ASSIGNED TASK: Lines from the one containing "通篇都是一面之词啊你不觉得吗" through the final line of the records are the only ones to copy, and each must match exactly.

:: PROVIDED ENTRIES ::

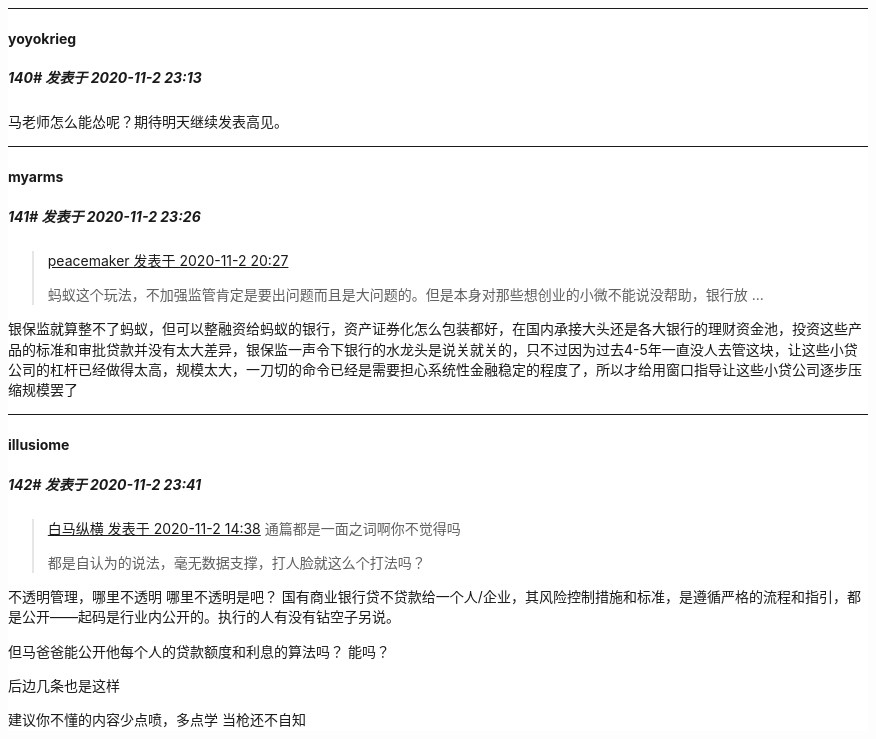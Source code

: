 





*****

####  yoyokrieg  
##### 140#       发表于 2020-11-2 23:13




马老师怎么能怂呢？期待明天继续发表高见。







*****

####  myarms  
##### 141#       发表于 2020-11-2 23:26



<blockquote><a href="httphttps://bbs.saraba1st.com/2b/forum.php?mod=redirect&amp;goto=findpost&amp;pid=49262993&amp;ptid=1969823" target="_blank">peacemaker 发表于 2020-11-2 20:27</a>

蚂蚁这个玩法，不加强监管肯定是要出问题而且是大问题的。但是本身对那些想创业的小微不能说没帮助，银行放 ...</blockquote>
银保监就算整不了蚂蚁，但可以整融资给蚂蚁的银行，资产证券化怎么包装都好，在国内承接大头还是各大银行的理财资金池，投资这些产品的标准和审批贷款并没有太大差异，银保监一声令下银行的水龙头是说关就关的，只不过因为过去4-5年一直没人去管这块，让这些小贷公司的杠杆已经做得太高，规模太大，一刀切的命令已经是需要担心系统性金融稳定的程度了，所以才给用窗口指导让这些小贷公司逐步压缩规模罢了







*****

####  illusiome  
##### 142#       发表于 2020-11-2 23:41



<blockquote><a href="httphttps://bbs.saraba1st.com/2b/forum.php?mod=redirect&amp;goto=findpost&amp;pid=49259338&amp;ptid=1969823" target="_blank">白马纵横 发表于 2020-11-2 14:38</a>
通篇都是一面之词啊你不觉得吗


都是自认为的说法，毫无数据支撑，打人脸就这么个打法吗？</blockquote>
不透明管理，哪里不透明
哪里不透明是吧？
国有商业银行贷不贷款给一个人/企业，其风险控制措施和标准，是遵循严格的流程和指引，都是公开——起码是行业内公开的。执行的人有没有钻空子另说。

但马爸爸能公开他每个人的贷款额度和利息的算法吗？
能吗？

后边几条也是这样

建议你不懂的内容少点喷，多点学
当枪还不自知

:::

REPLY:
通篇都是一面之词啊你不觉得吗


都是自认为的说法，毫无数据支撑，打人脸就这么个打法吗？</blockquote>
不透明管理，哪里不透明
哪里不透明是吧？
国有商业银行贷不贷款给一个人/企业，其风险控制措施和标准，是遵循严格的流程和指引，都是公开——起码是行业内公开的。执行的人有没有钻空子另说。

但马爸爸能公开他每个人的贷款额度和利息的算法吗？
能吗？

后边几条也是这样

建议你不懂的内容少点喷，多点学
当枪还不自知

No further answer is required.